Work order: If a line in the records contains the string "government", show that line.

Provided material:
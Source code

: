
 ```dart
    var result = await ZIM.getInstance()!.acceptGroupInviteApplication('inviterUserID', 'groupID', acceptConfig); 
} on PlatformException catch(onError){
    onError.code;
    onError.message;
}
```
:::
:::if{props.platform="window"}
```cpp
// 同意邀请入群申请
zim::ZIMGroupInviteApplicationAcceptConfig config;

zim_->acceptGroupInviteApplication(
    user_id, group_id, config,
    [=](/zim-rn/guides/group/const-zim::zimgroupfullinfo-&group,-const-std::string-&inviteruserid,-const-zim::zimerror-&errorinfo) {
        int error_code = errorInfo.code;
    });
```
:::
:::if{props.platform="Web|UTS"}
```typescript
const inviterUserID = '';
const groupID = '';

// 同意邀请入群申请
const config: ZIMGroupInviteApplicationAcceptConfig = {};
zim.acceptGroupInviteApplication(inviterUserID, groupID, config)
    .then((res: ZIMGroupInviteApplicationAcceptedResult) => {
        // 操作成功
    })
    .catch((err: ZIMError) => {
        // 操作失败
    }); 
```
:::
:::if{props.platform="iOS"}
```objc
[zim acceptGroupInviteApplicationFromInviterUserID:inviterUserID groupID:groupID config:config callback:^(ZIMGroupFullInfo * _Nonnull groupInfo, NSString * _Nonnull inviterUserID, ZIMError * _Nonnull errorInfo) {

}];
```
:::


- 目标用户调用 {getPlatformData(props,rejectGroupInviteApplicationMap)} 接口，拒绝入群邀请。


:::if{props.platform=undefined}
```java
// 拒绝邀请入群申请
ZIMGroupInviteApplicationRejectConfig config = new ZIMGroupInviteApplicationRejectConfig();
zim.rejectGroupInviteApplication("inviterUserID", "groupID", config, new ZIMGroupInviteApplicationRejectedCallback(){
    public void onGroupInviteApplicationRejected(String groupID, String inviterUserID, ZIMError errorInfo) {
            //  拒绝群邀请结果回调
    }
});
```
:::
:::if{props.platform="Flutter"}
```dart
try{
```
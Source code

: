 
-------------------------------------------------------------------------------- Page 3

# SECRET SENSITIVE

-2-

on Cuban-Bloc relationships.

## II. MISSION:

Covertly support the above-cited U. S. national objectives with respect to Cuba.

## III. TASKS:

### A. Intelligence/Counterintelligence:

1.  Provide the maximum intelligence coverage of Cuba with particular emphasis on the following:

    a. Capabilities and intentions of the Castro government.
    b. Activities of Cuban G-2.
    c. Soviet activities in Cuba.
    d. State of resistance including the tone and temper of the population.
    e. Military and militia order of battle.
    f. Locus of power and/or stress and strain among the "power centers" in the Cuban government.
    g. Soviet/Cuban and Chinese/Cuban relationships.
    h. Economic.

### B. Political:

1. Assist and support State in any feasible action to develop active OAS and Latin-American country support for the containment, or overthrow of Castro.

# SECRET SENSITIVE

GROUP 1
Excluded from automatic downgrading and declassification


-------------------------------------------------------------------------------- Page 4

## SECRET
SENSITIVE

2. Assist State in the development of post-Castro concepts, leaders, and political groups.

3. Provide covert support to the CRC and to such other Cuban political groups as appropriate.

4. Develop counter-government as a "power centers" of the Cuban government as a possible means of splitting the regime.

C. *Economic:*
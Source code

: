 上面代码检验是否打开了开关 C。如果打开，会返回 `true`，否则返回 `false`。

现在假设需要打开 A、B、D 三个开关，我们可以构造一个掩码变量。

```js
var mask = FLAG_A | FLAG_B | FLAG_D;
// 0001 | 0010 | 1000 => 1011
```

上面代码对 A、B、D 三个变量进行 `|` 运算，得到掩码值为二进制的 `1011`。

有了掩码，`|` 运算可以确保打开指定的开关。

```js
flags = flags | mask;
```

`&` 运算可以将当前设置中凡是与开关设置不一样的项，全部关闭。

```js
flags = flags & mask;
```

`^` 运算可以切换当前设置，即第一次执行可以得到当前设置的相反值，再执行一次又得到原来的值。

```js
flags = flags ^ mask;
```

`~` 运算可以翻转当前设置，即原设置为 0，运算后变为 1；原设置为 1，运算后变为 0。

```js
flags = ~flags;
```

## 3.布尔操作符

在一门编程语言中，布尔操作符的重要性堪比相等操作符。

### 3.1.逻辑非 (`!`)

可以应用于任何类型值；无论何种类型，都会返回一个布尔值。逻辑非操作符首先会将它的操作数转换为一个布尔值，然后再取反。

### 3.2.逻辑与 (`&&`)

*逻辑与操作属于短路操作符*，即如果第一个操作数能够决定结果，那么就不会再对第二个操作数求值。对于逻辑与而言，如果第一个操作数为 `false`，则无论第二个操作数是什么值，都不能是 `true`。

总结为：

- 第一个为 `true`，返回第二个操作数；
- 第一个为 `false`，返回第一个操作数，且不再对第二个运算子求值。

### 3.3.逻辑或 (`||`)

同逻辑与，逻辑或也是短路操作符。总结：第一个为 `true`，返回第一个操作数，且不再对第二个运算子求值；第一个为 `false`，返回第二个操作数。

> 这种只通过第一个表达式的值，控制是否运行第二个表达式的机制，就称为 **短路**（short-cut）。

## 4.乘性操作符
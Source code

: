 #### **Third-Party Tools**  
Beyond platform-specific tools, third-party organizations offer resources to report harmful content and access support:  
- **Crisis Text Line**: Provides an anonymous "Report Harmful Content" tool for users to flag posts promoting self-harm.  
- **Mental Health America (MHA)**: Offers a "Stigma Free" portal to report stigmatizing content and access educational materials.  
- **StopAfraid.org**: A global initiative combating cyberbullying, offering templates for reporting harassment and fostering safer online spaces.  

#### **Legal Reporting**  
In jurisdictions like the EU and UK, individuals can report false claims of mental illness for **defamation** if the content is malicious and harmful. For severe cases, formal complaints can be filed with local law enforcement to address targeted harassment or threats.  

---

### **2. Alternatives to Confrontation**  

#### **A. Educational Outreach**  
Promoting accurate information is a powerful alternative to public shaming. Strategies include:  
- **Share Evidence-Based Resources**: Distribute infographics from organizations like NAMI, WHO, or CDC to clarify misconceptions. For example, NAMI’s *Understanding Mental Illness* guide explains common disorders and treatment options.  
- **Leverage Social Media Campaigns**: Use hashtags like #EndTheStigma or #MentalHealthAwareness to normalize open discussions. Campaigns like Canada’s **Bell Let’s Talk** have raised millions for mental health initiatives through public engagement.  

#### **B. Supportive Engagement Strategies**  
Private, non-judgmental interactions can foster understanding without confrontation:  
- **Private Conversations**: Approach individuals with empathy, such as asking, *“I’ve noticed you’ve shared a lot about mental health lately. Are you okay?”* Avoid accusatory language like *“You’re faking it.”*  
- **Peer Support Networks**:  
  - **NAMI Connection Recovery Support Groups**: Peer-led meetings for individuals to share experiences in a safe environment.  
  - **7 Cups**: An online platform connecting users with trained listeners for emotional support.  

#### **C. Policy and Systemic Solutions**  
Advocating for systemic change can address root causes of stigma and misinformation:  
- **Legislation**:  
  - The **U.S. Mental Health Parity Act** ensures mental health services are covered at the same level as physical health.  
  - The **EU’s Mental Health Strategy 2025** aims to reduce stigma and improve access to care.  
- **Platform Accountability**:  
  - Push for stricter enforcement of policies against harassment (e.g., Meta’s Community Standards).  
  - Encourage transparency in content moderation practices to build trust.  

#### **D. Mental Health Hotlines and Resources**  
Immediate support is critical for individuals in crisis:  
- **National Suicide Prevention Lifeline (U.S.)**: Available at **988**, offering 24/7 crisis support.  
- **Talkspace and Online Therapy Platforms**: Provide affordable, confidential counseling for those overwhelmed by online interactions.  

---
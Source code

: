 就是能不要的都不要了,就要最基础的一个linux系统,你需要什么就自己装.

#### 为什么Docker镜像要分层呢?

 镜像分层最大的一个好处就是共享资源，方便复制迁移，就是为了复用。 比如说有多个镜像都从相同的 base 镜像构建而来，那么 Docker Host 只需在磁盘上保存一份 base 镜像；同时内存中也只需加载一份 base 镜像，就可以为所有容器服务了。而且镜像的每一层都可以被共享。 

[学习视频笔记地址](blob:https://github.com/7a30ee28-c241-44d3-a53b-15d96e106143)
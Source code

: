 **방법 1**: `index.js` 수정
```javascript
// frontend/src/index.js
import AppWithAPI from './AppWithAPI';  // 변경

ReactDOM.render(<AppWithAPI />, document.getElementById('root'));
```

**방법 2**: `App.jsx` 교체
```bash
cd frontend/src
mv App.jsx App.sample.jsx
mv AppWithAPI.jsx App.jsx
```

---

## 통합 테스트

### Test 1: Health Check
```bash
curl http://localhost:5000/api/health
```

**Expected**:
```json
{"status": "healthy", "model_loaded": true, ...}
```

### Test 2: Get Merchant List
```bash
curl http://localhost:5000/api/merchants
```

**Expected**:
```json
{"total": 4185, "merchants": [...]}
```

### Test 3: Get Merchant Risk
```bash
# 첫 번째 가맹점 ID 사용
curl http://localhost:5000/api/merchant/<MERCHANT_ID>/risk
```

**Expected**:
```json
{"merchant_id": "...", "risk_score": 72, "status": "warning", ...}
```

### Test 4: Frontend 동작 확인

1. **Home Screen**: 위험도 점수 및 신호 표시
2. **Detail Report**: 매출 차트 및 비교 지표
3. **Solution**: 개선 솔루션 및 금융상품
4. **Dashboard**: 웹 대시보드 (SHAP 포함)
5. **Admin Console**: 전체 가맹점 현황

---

Written reply:
    a. Capabilities and intentions of the Castro government.
    f. Locus of power and/or stress and strain among the "power centers" in the Cuban government.
4. Develop counter-government as a "power centers" of the Cuban government as a possible means of splitting the regime.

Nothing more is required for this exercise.